Élections régionales en Italie : l'Emilie Romagne va-t-elle basculer à droite ?

Le 26 janvier, les Bolonais sont invités aux urnes pour des élections régionales à enjeu national.
Le 26 janvier, les Bolonais sont invités aux urnes pour des élections régionales à enjeu national. (ANDREAS SOLARO / AFP)

Depuis que les régions existent en Italie, cette place forte de la gauche n'a jamais connu une autre couleur politique. Pourtant pour la première fois, les sondages donnent un résultat incertain.

Dimanche 26 janvier, des élections régionales vont avoir lieu en Emilie Romagne mais l'enjeu est véritablement national. Matteo Salvini, le chef de l'opposition et leader de la Ligue, a en effet mis toutes ses forces dans la bataille pour faire basculer ce bastion de la gauche. Et ses thèmes si chers à ses électeurs traditionnels, l'insécurité et l'immigration, semblent en avoir fait vaciller certains.
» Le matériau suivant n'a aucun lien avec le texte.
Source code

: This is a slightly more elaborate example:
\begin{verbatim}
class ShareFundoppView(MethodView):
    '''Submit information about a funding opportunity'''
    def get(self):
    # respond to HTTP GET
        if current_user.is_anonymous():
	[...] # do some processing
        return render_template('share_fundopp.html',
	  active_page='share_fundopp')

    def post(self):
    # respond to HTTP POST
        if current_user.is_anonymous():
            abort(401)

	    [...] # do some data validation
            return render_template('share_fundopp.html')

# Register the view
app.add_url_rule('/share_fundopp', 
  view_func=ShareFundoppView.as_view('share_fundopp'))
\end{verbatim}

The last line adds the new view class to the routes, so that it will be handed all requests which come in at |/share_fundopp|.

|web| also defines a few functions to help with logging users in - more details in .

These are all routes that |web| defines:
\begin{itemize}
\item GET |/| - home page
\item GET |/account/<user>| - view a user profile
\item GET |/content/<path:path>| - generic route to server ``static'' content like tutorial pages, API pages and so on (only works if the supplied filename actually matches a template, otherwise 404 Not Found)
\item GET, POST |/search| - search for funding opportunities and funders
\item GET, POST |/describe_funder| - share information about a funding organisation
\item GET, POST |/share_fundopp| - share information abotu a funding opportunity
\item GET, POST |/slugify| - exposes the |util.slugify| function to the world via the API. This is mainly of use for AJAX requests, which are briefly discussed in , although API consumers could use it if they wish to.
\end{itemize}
"Ce n'est plus possible, il y a des immigrés partout !"  

C'est le cas de Mirko, le patron du bar Tiffany à Borgo Penigale, dans la banlieue de Bologne. La semaine dernière Matteo Salvini est venu faire campagne dans son café et cela n'a pas plu à tout le monde. "Depuis que Salvini est passé, il y a moins de clients qui viennent au bar et plein de commentaires négatifs sur les réseaux sociaux, raconte Mirko. Tout cela parce ce que nous avons accueilli un homme politique de droite". Mirko ne s'en cache pas, il vote Salvini. Comme Francesco un entrepreneur de 50 ans qui a ses habitudes au Tiffany. "Ce n'est pas démocratique, ça ne devrait pas exister ! Ça me fatigue ce mode penser à sens unique. Ils se trompent selon moi ! Mais c'est dur de changer car ils sont très conservateurs ici et ils n'ont pas compris que la gauche ne fait plus rien ! Il suffit de faire un tour le soir, ce n'est plus possible, il y a des immigrés partout !"  

C'est aussi le problème pour Maria, elle a une boutique de parfums à 20 mètres du Tiffany. Il n'y a pas de chômage ici mais de l'insécurité, selon elle, à cause des immigrés.

Je n'avais jamais vu quelqu'un faire ses besoins dans la rue, se laver les parties intimes dans les fontaines.Maria, une commerçante de Bologneà franceinfo

"Ça se dégrade ici et ça me dérange !", insiste Maria. Si tous veulent y croire au Tiffany, aucun n'ose prédire la victoire de Salvini qui, lui, en revanche, annonce un 26 janvier historique.